** EXCERPTED RECORDS follows **

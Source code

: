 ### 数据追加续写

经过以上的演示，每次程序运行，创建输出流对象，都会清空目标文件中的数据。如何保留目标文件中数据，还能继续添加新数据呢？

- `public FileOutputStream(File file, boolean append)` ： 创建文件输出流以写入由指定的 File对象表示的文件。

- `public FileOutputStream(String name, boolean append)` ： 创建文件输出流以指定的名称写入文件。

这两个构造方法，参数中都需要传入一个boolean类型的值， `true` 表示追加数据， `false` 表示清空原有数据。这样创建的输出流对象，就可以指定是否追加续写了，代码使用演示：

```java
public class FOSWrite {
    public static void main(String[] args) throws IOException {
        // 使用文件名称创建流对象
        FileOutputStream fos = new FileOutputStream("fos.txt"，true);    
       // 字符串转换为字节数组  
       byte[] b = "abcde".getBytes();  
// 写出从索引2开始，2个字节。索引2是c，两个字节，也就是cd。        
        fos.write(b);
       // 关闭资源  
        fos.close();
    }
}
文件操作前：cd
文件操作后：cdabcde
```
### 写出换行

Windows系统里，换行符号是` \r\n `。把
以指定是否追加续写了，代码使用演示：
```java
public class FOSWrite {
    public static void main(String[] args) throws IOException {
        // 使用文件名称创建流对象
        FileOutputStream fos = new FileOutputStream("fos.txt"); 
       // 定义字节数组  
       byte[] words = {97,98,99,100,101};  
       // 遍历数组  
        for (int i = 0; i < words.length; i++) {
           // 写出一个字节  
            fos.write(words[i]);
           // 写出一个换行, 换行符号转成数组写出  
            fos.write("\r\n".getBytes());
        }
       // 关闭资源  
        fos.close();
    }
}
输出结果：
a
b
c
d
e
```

** End of EXCERPTED RECORDS **

▶ _DIRECTIONS_:
What this exercise asks for is every line of the data above with the word "words".

▶ _OUTPUT OF THE TASK_:
       byte[] words = {97,98,99,100,101};  
        for (int i = 0; i < words.length; i++) {
            fos.write(words[i]);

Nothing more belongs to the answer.